8 things to see in Marsa Alam

Marsa Alam is an ancient fishing village washed by the Red Sea, which in recent years has become one of the most important seaside resorts in Egypt. An ideal place for those who like to relax on the beach, as well as for those who like snorkeling and diving thanks to the coral reef. It is an ideal starting point to visit the most important Egyptian archaeological sites and enjoy the charm of the desert and discover Bedouin traditions, perhaps with the help of our guidebooks.

Marsa Alam

History of the city

Its name means “flag port” (the population used to raise flags in the sea so that boats could find their way back), but Marsa Alam is a typical fishing village, which eventually became a tourist destination, thanks to the opening of the international airport in 2003. The city is located near the tropic of Cancer, where the Sahara meets the Red Sea and mangroves, palm groves alternate with the sea, rich in marine flora and fauna due to the presence of a coral reef.
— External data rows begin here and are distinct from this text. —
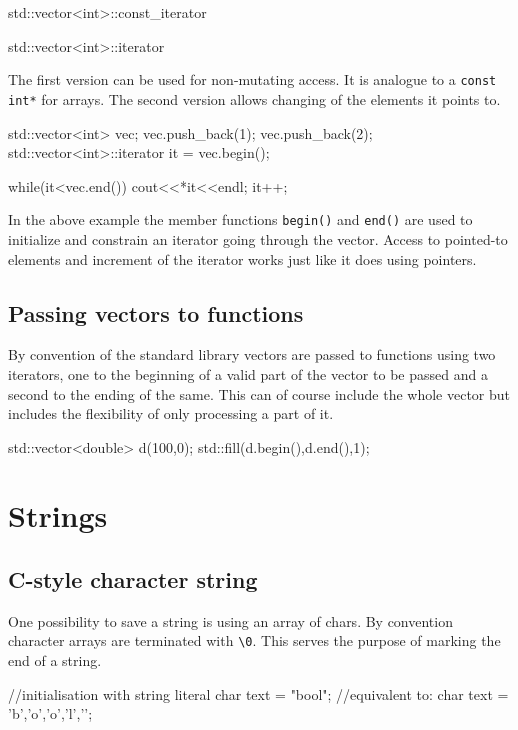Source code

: \documentclass[10pt,a4paper]{scrartcl}
\begin{document}
\begin{multicols*}{2}
\begin{TPCpp}
std::vector<int>::const_iterator

std::vector<int>::iterator
\end{TPCpp}

The first version can be used for non-mutating access. It is analogue to a \verb+const int*+ for arrays. The second version allows changing of the elements it points to. 

\begin{TPCpp}
std::vector<int> vec;
vec.push_back(1);
vec.push_back(2);
std::vector<int>::iterator it = vec.begin();

while(it<vec.end()) {
	cout<<*it<<endl;
	it++;
}
\end{TPCpp}

In the above example the member functions \verb+begin()+ and \verb+end()+ are used to initialize and constrain an iterator going through the vector. Access to pointed-to elements and increment of the iterator works just like it does using pointers.

\subsection{Passing vectors to functions}

By convention of the standard library vectors are passed to functions using two iterators, one to the beginning of a valid part of the vector to be passed and  a second to the ending of the same. This can of course include the whole vector but includes the flexibility of only processing a part of it.

\begin{TPCpp}
std::vector<double> d(100,0);
std::fill(d.begin(),d.end(),1);
\end{TPCpp}

\section{Strings}

\subsection{C-style character string}

One possibility to save a string is using an array of chars. By convention character arrays are terminated with \verb+\0+. This serves the purpose of marking the end of a string.

\begin{TPCpp}
//initialisation with string literal
char text = "bool";
//equivalent to:
char text = {'b','o','o','l','\0'};
\end{TPCpp}


\end{multicols*}
\end{document}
The latter is highly appreciated by divers for the presence of uncontaminated areas where hammerhead sharks, turtles, dolphins, and dugongs can be found.

Wadi El Himal Park

The area, whose name means “Valley of Camels”, was declared a national park in 2003 to protect not only an ecosystem rich in landscapes, animal and plant species, but also archaeological sites of significant interest. Among these mountains are the oldest emerald mines in the world. The park is home to an important Bedouin community. Inside you will find what is called the “Egyptian Maldives”, atolls surrounded by beautiful beaches and crystal clear water. To get to this paradise, you will need a boat trip from the port of Hamat (45 minutes).

Barrier Reef

Marsa Alam is one of the most beautiful coral reefs in the world. To discover the wonderful depths of the Red Sea, just go snorkeling or diving and you will discover numerous marine species, including turtles, stingrays, butterfly fish, and even Picasso fish or sea eagles. Sometimes you can even see a friendly dugong. Not forgetting about corals and aquatic plants. You must have a camera suitable for diving. The barrier is located a few meters from the beach, so it welcomes guests, sometimes just swimming at the surface of the water: a fantastic experience even for children.

Abu Dabbab

Here we are on one of the most popular beaches in Marsa Alam, both because of the services offered and because of the water quality. Don’t be surprised if you see individuals of giant turtles or dugongs, known as “sea cows”, approaching you. These are particularly timid animals that can be seen during the mating season. Corals and colorful fish will be the other main characters of this sea, perfect for a relaxing swim or scuba diving lesson. Abu Dabbab is surrounded by numerous elegant resorts offering plenty of entertainment.

Abu Simbel Temples

Temple of Horus

This attraction is a great opportunity to take a day trip to the vicinity of Mars Alam, or rather to Edfu, where there is a well—preserved temple dedicated to the god Horus, usually depicted in traditional iconography with the body of a man and the head of a hawk. According to historians, it was built in 237 BC. The archaeological site, protected by walls and columns, is rich in inscriptions, drawings, and hieroglyphs: hunting scenes, caravans of traders, and herds of animals are presented.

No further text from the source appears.